Na hora, porém, tudo desandou. A diplomacia venezuelana utilizou uma velha tática para ganhar tempo adicional e, em questão de horas, conseguiu afundar o consenso, convencendo oito países do Caribe a rejeitarem a proposta ou a optarem por uma abstenção.

Como é que um regime acuado derrota o conjunto de países mais poderosos do hemisfério?

A diplomacia chavista apostou no corpo a corpo. Sem os recursos petrolíferos de outrora para comprar a adesão de aliados, gastou sola de sapato e gogó. Quem queria condená-la, porém, não fez o mesmo.

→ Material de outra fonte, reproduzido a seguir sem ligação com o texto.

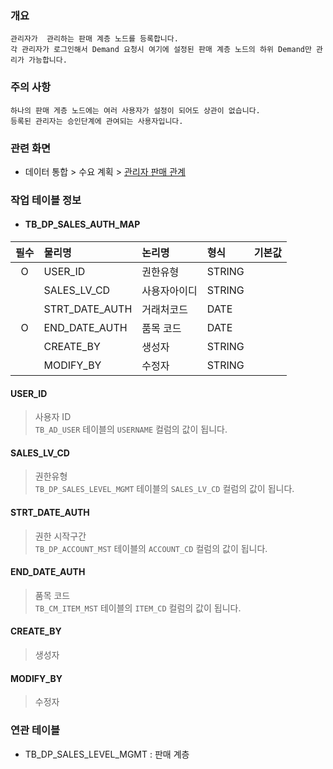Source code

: ### 개요
    관리자가  관리하는 판매 계층 노드를 등록합니다.
    각 관리자가 로그인해서 Demand 요청시 여기에 설정된 판매 계층 노드의 하위 Demand만 관리가 가능합니다. 

### 주의 사항
    하나의 판매 게층 노드에는 여러 사용자가 설정이 되어도 상관이 없습니다.
    등록된 관리자는 승인단계에 관여되는 사용자입니다.

### 관련 화면
- 데이터 통합 > 수요 계획 > [관리자 판매 관계](#/dataintegration/demandplan/salesauthmap)  

### 작업 테이블 정보

- #### TB_DP_SALES_AUTH_MAP


| 필수 | 물리명                                   | 논리명    | 형식     |    기본값    | 
|:--:|:--------------------------------------|:-------|:-------|:---------:|
| O  | USER_ID     | 권한유형   | STRING |           |
|    | SALES_LV_CD    | 사용자아이디 | STRING |           |
|    | STRT_DATE_AUTH | 거래처코드  | DATE   |           |
| O  | END_DATE_AUTH                   | 품목 코드  | DATE   |           |
|    | CREATE_BY                  | 생성자    | STRING |           |
|    | MODIFY_BY                   | 수정자    | STRING |           |


#### USER_ID
> 사용자 ID    
> `TB_AD_USER` 테이블의 `USERNAME` 컬럼의 값이 됩니다.

#### SALES_LV_CD
> 권한유형   
> `TB_DP_SALES_LEVEL_MGMT` 테이블의 `SALES_LV_CD` 컬럼의 값이 됩니다.

#### STRT_DATE_AUTH
> 권한 시작구간    
> `TB_DP_ACCOUNT_MST` 테이블의 `ACCOUNT_CD` 컬럼의 값이 됩니다.

#### END_DATE_AUTH
> 품목 코드    
> `TB_CM_ITEM_MST` 테이블의 `ITEM_CD` 컬럼의 값이 됩니다.  

#### CREATE_BY
> 생성자  

#### MODIFY_BY
> 수정자  

### 연관 테이블

- TB_DP_SALES_LEVEL_MGMT : 판매 계층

Depois de sinalizar que enviariam o secretário de Estado Tillerson para o encontro, os americanos mandaram um representante de terceiro escalão. Por sua vez, o chanceler mexicano, cotado como possível candidato à Presidência de seu país, optou por manter um perfil baixo durante os momentos mais tensos da negociação. A Argentina, onde Macri fez da crítica a Maduro um esteio de sua política interna, idem. E o mesmo ocorreu com o Brasil.

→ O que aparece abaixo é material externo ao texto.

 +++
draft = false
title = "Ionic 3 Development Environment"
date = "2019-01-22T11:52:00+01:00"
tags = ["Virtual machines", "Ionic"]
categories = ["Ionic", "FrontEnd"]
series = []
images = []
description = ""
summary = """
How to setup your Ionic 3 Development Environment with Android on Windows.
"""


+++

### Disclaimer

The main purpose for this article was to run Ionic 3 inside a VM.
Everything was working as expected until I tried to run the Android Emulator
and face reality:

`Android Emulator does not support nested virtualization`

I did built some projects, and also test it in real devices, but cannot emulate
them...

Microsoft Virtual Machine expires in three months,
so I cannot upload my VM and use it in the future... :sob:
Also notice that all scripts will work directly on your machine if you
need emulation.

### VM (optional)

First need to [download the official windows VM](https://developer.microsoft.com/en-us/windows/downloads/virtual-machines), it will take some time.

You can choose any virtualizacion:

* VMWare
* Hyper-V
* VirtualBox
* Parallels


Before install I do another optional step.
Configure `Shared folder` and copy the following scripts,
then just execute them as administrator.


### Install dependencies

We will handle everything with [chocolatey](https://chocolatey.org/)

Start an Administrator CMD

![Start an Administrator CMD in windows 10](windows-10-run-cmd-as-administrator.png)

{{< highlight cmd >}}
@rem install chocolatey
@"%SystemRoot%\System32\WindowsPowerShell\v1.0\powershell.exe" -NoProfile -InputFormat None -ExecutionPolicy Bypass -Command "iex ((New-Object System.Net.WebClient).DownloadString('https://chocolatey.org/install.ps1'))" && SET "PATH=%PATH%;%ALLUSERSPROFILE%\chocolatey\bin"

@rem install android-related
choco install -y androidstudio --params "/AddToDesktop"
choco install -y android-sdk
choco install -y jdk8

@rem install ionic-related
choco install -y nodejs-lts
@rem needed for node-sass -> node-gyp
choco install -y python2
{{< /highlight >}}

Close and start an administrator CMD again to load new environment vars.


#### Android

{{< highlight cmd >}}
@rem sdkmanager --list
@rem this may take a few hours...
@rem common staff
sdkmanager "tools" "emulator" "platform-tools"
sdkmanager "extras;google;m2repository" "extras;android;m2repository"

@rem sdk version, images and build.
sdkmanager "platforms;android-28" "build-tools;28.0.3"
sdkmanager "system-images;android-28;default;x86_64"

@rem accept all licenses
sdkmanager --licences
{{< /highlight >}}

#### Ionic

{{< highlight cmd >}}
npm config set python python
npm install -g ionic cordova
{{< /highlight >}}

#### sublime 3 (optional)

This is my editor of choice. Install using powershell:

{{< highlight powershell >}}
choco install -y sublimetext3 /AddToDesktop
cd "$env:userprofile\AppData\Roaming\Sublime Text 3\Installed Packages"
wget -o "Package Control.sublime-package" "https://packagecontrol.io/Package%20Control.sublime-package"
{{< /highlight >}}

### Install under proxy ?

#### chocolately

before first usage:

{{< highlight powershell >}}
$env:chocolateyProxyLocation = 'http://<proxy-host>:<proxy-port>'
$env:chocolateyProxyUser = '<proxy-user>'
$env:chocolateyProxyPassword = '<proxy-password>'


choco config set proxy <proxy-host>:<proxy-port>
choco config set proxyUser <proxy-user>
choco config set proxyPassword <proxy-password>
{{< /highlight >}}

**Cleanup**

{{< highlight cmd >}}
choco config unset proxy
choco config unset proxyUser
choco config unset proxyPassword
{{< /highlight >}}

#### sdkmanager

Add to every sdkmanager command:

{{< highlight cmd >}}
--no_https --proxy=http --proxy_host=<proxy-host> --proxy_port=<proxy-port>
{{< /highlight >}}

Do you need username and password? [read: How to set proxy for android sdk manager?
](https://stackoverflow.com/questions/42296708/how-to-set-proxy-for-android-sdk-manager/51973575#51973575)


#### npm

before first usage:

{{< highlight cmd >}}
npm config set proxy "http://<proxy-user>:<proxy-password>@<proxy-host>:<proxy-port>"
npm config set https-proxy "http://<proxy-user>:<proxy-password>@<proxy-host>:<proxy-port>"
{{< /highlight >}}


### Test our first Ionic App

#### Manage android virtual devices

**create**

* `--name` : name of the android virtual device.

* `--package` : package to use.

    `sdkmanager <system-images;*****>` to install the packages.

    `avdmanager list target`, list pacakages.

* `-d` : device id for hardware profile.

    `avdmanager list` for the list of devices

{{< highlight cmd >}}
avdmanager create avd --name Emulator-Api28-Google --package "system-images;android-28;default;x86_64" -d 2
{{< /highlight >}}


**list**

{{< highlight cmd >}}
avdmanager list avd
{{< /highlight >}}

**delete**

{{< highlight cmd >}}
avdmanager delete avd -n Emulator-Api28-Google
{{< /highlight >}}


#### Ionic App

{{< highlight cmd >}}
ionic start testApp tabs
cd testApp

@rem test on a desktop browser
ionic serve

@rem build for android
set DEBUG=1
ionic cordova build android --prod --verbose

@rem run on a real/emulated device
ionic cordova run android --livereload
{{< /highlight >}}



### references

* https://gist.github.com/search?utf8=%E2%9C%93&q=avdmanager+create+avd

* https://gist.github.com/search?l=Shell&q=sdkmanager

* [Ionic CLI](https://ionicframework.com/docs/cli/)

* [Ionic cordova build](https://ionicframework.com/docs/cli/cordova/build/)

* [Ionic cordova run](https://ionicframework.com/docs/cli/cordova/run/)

Ilesa, Caracas denunciou os inimigos com a estridência de sempre. Para isso, gozou do apoio de Cuba, detentora de um acervo diplomático inigualável quando se trata de resistir às pressões de países mais poderosos. De quebra, a Venezuela ainda conta com os recursos financeiros que vêm da China e com uma parceria no negócio da compra de armas com a Rússia. É uma combinação contra a qual a retórica antichavista dos Estados Unidos e de tantos países sul-americanos não tem efeito algum.

O grande perdedor dessa história é o Brasil. A crise humanitária que vive a Venezuela piora a cada dia e, junto à força do narcotráfico no coração do chavismo, já representa um problema de segurança nacional na nossa faixa de fronteira.

Em Brasília, as autoridades denunciam que o país vizinho vive uma "ruptura da ordem democrática". Ninguém entende por que, a essa altura, ainda não foi acionada a cláusula por nós próprios concebida para gerir situações dessa natureza.